> [TASK BRIEF] Only the lines below from the one that holds "Quem sabe rola um PR seu explicando melhor :)" through the one that holds "## Unreleased changes" should appear in the answer, copied exactly, end lines included and pictures omitted.

(Pictures paired with source code)

BEGIN

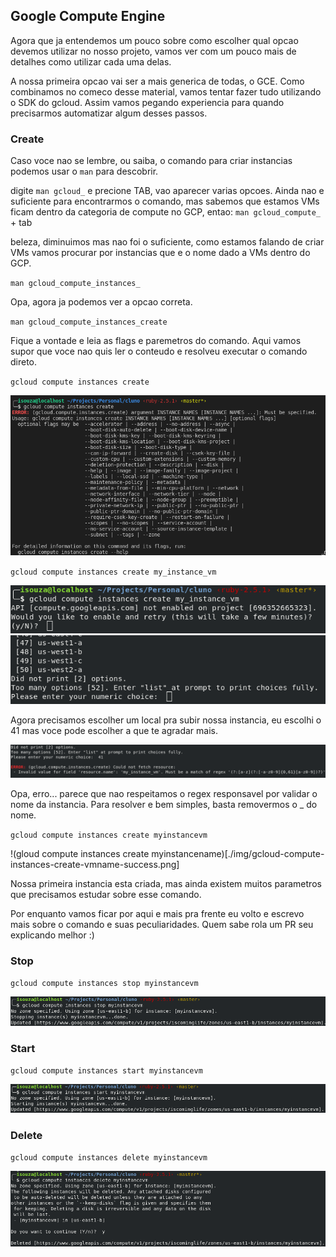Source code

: ## Google Compute Engine

Agora que ja entendemos um pouco sobre como escolher qual opcao devemos utilizar no nosso projeto, vamos ver com um pouco mais de detalhes como utilizar cada uma delas.

A nossa primeira opcao vai ser a mais generica de todas, o GCE. Como combinamos no comeco desse material, vamos tentar fazer tudo utilizando o SDK do gcloud. Assim vamos pegando experiencia para quando precisarmos automatizar algum desses passos. 

### Create

Caso voce nao se lembre, ou saiba, o comando para criar instancias podemos usar o `man` para descobrir.

digite `man gcloud_` e precione TAB, vao aparecer varias opcoes. Ainda nao e suficiente para encontrarmos o comando, mas sabemos que estamos VMs ficam dentro da categoria de compute no GCP, entao:
`man gcloud_compute_` + tab

beleza, diminuimos mas nao foi o suficiente, como estamos falando de criar VMs vamos procurar por instancias que e o nome dado a VMs dentro do GCP.

`man gcloud_compute_instances_`

Opa, agora ja podemos ver a opcao correta.

`man gcloud_compute_instances_create`

Fique a vontade e leia as flags e paremetros do comando. Aqui vamos supor que voce nao quis ler o conteudo e resolveu executar o comando direto.

`gcloud compute instances create`

![gcloud compute instances create](./img/gcloud-compute-instances-create.png)


`gcloud compute instances create my_instance_vm`

![gcloud compute instances create my_instance_vm](./img/gcloud-compute-instances-create-vmname.png)
![gcloud compute instances create my_instance_vm](./img/gcloud-compute-instances-create-vmname2.png)

Agora precisamos escolher um local pra subir nossa instancia, eu escolhi o 41 mas voce pode escolher a que te agradar mais.

![gloud compute instances create myinstancename](./img/gcloud-compute-instances-create-vmname-error.png)

Opa, erro... parece que nao respeitamos o regex responsavel por validar o nome da instancia.
Para resolver e bem simples, basta removermos o _ do nome.

`gcloud compute instances create myinstancevm`


!(gloud compute instances create myinstancename)[./img/gcloud-compute-instances-create-vmname-success.png]


Nossa primeira instancia esta criada, mas ainda existem muitos parametros que precisamos estudar sobre esse comando.

Por enquanto vamos ficar por aqui e mais pra frente eu volto e escrevo mais sobre o comando e suas peculiaridades.
Quem sabe rola um PR seu explicando melhor :)

### Stop

`gcloud compute instances stop myinstancevm`

![gcloud compute instances stop vmname](./img/gcloud-compute-instances-stop-vmname.png)

### Start

`gcloud compute instances start myinstancevm`

![gcloud compute instances start vmname](./img/gcloud-compute-instances-start-vmname.png)

### Delete

`gcloud compute instances delete myinstancevm`

![gcloud compute instances delete myinstancevm](./img/gcloud-compute-instances-delete-vmname.png)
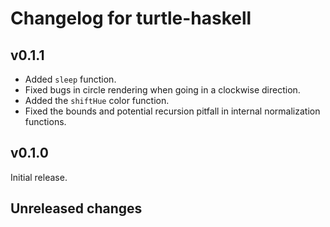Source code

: # Changelog for turtle-haskell

## v0.1.1

* Added `sleep` function.
* Fixed bugs in circle rendering when going in a clockwise direction.
* Added the `shiftHue` color function.
* Fixed the bounds and potential recursion pitfall in internal normalization
  functions.

## v0.1.0

Initial release.

## Unreleased changes
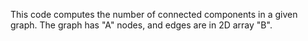 This code computes the number of connected components in a given graph. The graph has "A" nodes, and edges are in 2D array "B".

END

> [RESULT OF THIS TASK]
Quem sabe rola um PR seu explicando melhor :)

### Stop

`gcloud compute instances stop myinstancevm`

![gcloud compute instances stop vmname](./img/gcloud-compute-instances-stop-vmname.png)

### Start

`gcloud compute instances start myinstancevm`

![gcloud compute instances start vmname](./img/gcloud-compute-instances-start-vmname.png)

### Delete

`gcloud compute instances delete myinstancevm`

![gcloud compute instances delete myinstancevm](./img/gcloud-compute-instances-delete-vmname.png)
Source code

: # Changelog for turtle-haskell

## v0.1.1

* Added `sleep` function.
* Fixed bugs in circle rendering when going in a clockwise direction.
* Added the `shiftHue` color function.
* Fixed the bounds and potential recursion pitfall in internal normalization
  functions.

## v0.1.0

Initial release.

## Unreleased changes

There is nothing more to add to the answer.